Takao was completely changed by his son’s arrest. During the first few months at Topaz he had taken part in the community and filled the empty hours growing vegetables and making furniture from the wooden crates they got from the camp kitchen. When there was no more space in their cramped barrack room, Heideko encouraged him to make things for other families. He asked permission to teach the children judo, but this was denied; the camp commander was afraid he might give his pupils subversive ideas and put his soldiers’ security at risk. Takao continued practicing in secret with his own children. He lived in anticipation of their release: he counted the days, weeks, and months, crossing them off on the calendar. He thought constantly of his ill-fated dream of setting up a plant nursery with Isaac, of the money he had saved and lost, of the house he had been paying for over many years, which had now been repossessed. Decades of effort, hard work, and fulfilling his obligations, only to find himself imprisoned behind a barbed-wire fence like a criminal, he would say bitterly. He was not sociable. The crush of people, the inevitable lines, the noise, the lack of privacy all irritated him.
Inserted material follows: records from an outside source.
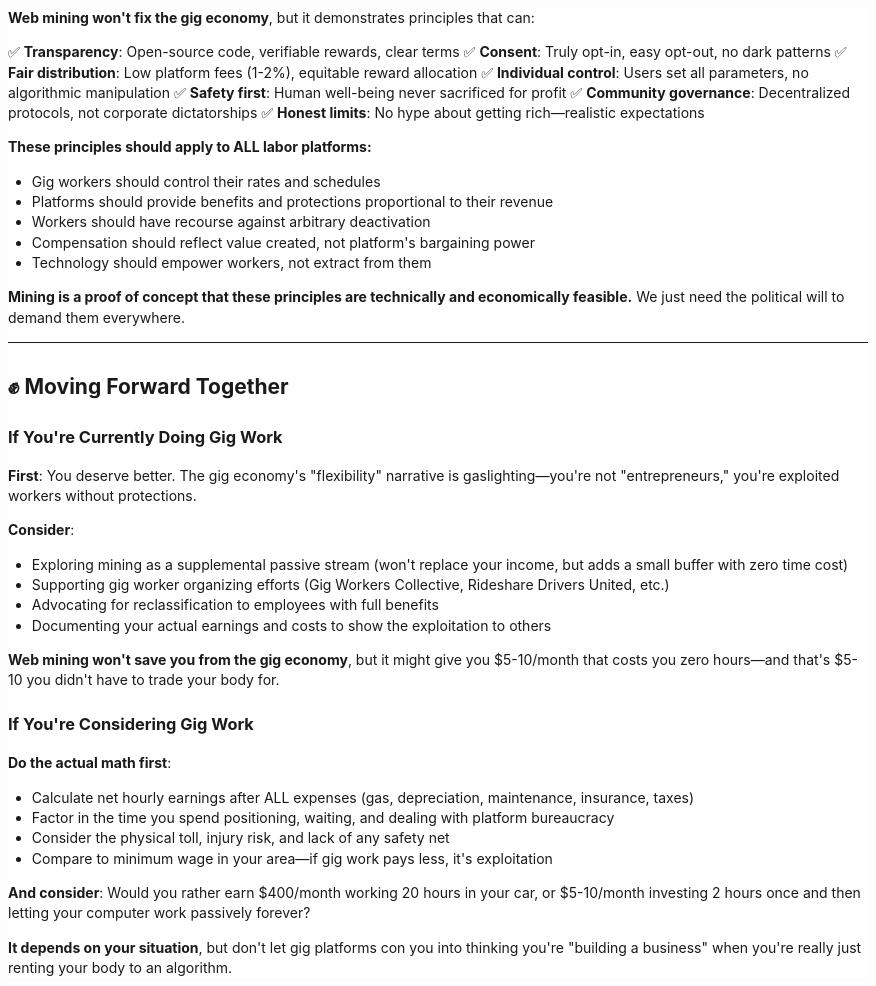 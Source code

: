 **Web mining won't fix the gig economy**, but it demonstrates principles that can:

✅ **Transparency**: Open-source code, verifiable rewards, clear terms
✅ **Consent**: Truly opt-in, easy opt-out, no dark patterns
✅ **Fair distribution**: Low platform fees (1-2%), equitable reward allocation
✅ **Individual control**: Users set all parameters, no algorithmic manipulation
✅ **Safety first**: Human well-being never sacrificed for profit
✅ **Community governance**: Decentralized protocols, not corporate dictatorships
✅ **Honest limits**: No hype about getting rich—realistic expectations

**These principles should apply to ALL labor platforms:**

- Gig workers should control their rates and schedules
- Platforms should provide benefits and protections proportional to their revenue
- Workers should have recourse against arbitrary deactivation
- Compensation should reflect value created, not platform's bargaining power
- Technology should empower workers, not extract from them

**Mining is a proof of concept that these principles are technically and economically feasible.** We just need the political will to demand them everywhere.

---

## ✊ Moving Forward Together

### **If You're Currently Doing Gig Work**

**First**: You deserve better. The gig economy's "flexibility" narrative is gaslighting—you're not "entrepreneurs," you're exploited workers without protections.

**Consider**:
- Exploring mining as a supplemental passive stream (won't replace your income, but adds a small buffer with zero time cost)
- Supporting gig worker organizing efforts (Gig Workers Collective, Rideshare Drivers United, etc.)
- Advocating for reclassification to employees with full benefits
- Documenting your actual earnings and costs to show the exploitation to others

**Web mining won't save you from the gig economy**, but it might give you $5-10/month that costs you zero hours—and that's $5-10 you didn't have to trade your body for.

### **If You're Considering Gig Work**

**Do the actual math first**:
- Calculate net hourly earnings after ALL expenses (gas, depreciation, maintenance, insurance, taxes)
- Factor in the time you spend positioning, waiting, and dealing with platform bureaucracy
- Consider the physical toll, injury risk, and lack of any safety net
- Compare to minimum wage in your area—if gig work pays less, it's exploitation

**And consider**: Would you rather earn $400/month working 20 hours in your car, or $5-10/month investing 2 hours once and then letting your computer work passively forever?

**It depends on your situation**, but don't let gig platforms con you into thinking you're "building a business" when you're really just renting your body to an algorithm.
Heideko on the other hand blossomed at Topaz. Compared to other Japanese women, she was a disobedient wife who confronted her husband arms akimbo, and yet she had lived her life devoted to her family and to the laborious toil of agriculture, without the slightest suspicion that the spirit of activism lay dormant within her. In the concentration camp she had no time for despair or boredom; she spent her days resolving other people’s problems and struggling with the authorities to obtain the apparently impossible. Her children were captive and secure behind the fence; she had no need to watch over them since eight thousand pairs of eyes and a detachment of the armed forces were doing that for her. Her chief worry was making sure that Takao didn’t collapse completely; she was running out of ideas for what he could do to keep busy and not have time to think. Her husband had grown old: the ten years’ age difference between them was very noticeable now. The forced proximity of life in the barracks had put a stop to the passion that had previously rubbed the rough edges off living together: for him, affection had turned into exasperation, and for her, into impatience. Out of a sense of shame toward the children, who shared the same room, they tried to avoid contact in the narrow bed, which meant that the easy relationship they’d once enjoyed gradually withered. Takao took refuge in rancor, whereas Heideko discovered her vocation for service and leadership.